Linear regression: Loss

Page Summary

Loss is a numerical value indicating the difference between a model's predictions and the actual values.
The goal of model training is to minimize loss, bringing it as close to zero as possible.
Two common methods for calculating loss are Mean Absolute Error (MAE) and Mean Squared Error (MSE), which differ in their sensitivity to outliers.
Choosing between MAE and MSE depends on the dataset and how you want the model to handle outliers, with MSE penalizing them more heavily.

Loss is a numerical metric that describes how wrong a model's predictions are. Loss measures the distance between the model's predictions and the actual labels. The goal of training a model is to minimize the loss, reducing it to its lowest possible value.

In the following image, you can visualize loss as arrows drawn from the data points to the model. The arrows show how far the model's predictions are from the actual values.
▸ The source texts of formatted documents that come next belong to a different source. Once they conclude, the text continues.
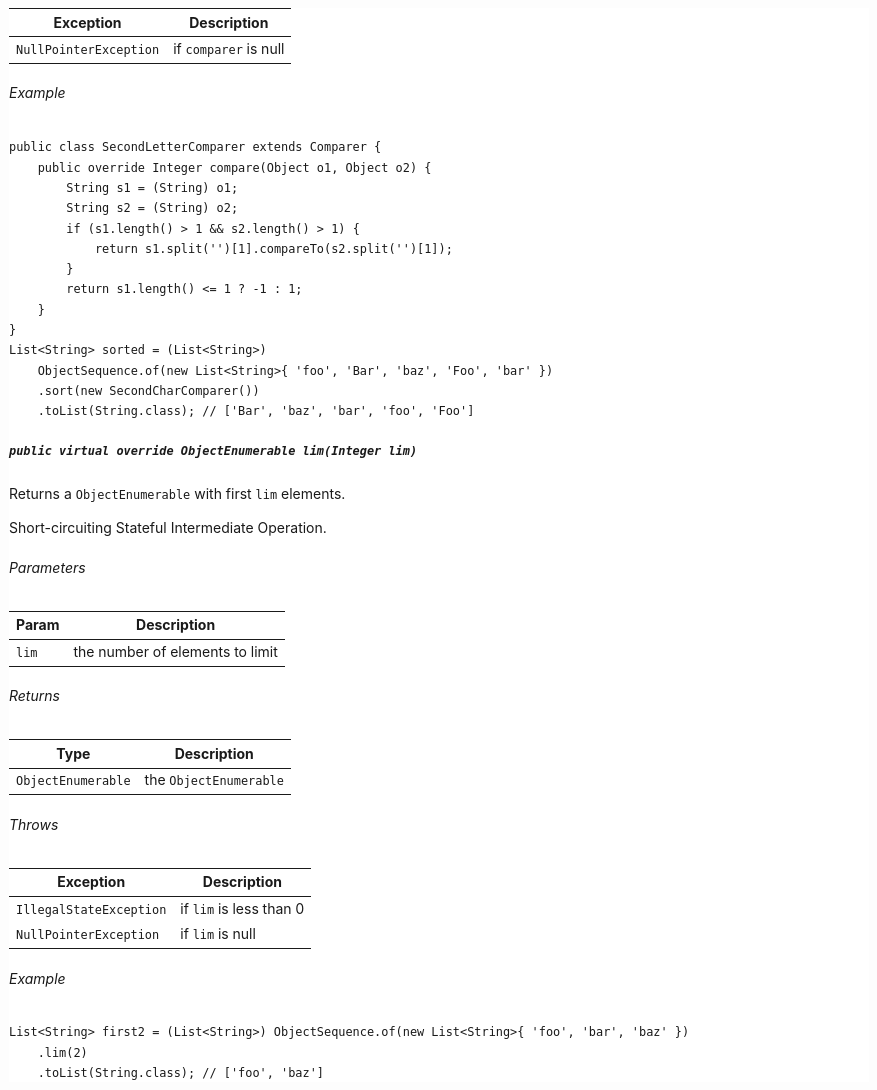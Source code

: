 |Exception|Description|
|---|---|
|`NullPointerException`|if `comparer` is null|

###### Example
```apex
public class SecondLetterComparer extends Comparer {
    public override Integer compare(Object o1, Object o2) {
        String s1 = (String) o1;
        String s2 = (String) o2;
        if (s1.length() > 1 && s2.length() > 1) {
            return s1.split('')[1].compareTo(s2.split('')[1]);
        }
        return s1.length() <= 1 ? -1 : 1;
    }
}
List<String> sorted = (List<String>)
    ObjectSequence.of(new List<String>{ 'foo', 'Bar', 'baz', 'Foo', 'bar' })
    .sort(new SecondCharComparer())
    .toList(String.class); // ['Bar', 'baz', 'bar', 'foo', 'Foo']
```


##### `public virtual override ObjectEnumerable lim(Integer lim)`

Returns a `ObjectEnumerable` with first `lim` elements. <p>Short-circuiting Stateful Intermediate Operation.</p>

###### Parameters

|Param|Description|
|---|---|
|`lim`|the number of elements to limit|

###### Returns

|Type|Description|
|---|---|
|`ObjectEnumerable`|the `ObjectEnumerable`|

###### Throws

|Exception|Description|
|---|---|
|`IllegalStateException`|if `lim` is less than 0|
|`NullPointerException`|if `lim` is null|

###### Example
```apex
List<String> first2 = (List<String>) ObjectSequence.of(new List<String>{ 'foo', 'bar', 'baz' })
    .lim(2)
    .toList(String.class); // ['foo', 'baz']
```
Figure 8. Loss lines connect the data points to the
model.

Figure 8. Loss is measured from the actual value to the predicted value.

Distance of loss

In statistics and machine learning, loss measures the difference between the predicted and actual values. Loss focuses on the distance between the values, not the direction. For example, if a model predicts 2, but the actual value is 5, we don't care that the loss is negative ($ 2-5=-3 $). Instead, we care that the distance between the values is $ 3 $. Thus, all methods for calculating loss remove the sign.

The two most common methods to remove the sign are the following:

Take the absolute value of the difference between the actual value and the prediction.
Square the difference between the actual value and the prediction.

Types of loss

In linear regression, there are five main types of loss, which are outlined in the following table.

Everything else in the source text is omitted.